### [Exercise instructions]
Find and copy the lines in the records beneath this task that contain the word "against".
Top of Material for the task
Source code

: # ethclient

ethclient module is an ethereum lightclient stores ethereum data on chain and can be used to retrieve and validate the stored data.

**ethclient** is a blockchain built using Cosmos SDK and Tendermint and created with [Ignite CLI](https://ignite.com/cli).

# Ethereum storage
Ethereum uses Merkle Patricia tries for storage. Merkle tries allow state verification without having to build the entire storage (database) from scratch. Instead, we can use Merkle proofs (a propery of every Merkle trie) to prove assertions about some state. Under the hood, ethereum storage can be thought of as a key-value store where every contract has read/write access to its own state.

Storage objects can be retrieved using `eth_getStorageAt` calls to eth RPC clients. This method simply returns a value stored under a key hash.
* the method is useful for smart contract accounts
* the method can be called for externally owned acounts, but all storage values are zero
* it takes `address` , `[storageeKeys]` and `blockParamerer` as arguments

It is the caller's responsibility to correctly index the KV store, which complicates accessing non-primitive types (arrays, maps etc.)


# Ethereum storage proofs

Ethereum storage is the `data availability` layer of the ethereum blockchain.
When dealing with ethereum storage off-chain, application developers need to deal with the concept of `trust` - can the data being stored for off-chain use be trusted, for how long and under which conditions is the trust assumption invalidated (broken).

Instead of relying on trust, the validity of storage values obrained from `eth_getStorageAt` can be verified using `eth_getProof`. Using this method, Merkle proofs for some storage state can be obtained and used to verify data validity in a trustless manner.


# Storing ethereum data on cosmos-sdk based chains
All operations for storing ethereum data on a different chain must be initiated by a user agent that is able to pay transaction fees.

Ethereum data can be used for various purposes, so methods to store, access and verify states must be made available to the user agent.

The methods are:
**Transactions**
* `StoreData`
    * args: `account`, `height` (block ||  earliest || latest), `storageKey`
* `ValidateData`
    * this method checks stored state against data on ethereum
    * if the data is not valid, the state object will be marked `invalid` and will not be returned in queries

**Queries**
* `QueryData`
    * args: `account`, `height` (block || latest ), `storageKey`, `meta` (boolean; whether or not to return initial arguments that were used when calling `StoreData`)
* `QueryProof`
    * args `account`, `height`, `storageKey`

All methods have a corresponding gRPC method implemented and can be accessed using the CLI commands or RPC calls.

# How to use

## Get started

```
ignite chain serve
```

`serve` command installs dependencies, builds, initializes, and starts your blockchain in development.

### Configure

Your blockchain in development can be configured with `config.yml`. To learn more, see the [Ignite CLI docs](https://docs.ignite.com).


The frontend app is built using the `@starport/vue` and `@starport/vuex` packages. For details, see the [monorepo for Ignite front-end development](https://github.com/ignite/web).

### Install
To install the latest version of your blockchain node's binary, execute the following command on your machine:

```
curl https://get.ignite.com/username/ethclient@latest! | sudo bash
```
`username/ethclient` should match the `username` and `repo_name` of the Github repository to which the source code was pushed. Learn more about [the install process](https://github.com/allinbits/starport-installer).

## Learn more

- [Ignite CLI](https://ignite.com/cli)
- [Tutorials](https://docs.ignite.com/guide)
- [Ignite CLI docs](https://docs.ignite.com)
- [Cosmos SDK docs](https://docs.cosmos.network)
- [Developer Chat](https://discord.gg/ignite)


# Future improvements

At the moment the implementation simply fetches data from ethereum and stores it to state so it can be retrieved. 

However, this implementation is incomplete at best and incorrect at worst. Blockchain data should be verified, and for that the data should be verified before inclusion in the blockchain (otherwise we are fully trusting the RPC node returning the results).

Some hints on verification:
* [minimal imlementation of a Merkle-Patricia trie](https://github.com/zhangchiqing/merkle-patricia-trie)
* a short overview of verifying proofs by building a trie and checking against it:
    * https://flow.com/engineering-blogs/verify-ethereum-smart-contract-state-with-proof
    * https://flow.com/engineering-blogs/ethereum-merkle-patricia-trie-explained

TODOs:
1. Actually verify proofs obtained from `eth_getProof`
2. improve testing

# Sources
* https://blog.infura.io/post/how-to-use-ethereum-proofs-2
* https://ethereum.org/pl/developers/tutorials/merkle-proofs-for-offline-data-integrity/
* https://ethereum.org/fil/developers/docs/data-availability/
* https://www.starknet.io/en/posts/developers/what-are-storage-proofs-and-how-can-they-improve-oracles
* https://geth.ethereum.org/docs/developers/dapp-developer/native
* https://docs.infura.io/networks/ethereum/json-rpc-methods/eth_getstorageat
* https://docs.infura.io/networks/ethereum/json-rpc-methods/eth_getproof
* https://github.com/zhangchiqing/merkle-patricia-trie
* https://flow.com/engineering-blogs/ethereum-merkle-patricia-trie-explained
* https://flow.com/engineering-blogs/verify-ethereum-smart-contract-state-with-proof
Bottom of Material for the task
### [Response]
    * this method checks stored state against data on ethereum
* a short overview of verifying proofs by building a trie and checking against it:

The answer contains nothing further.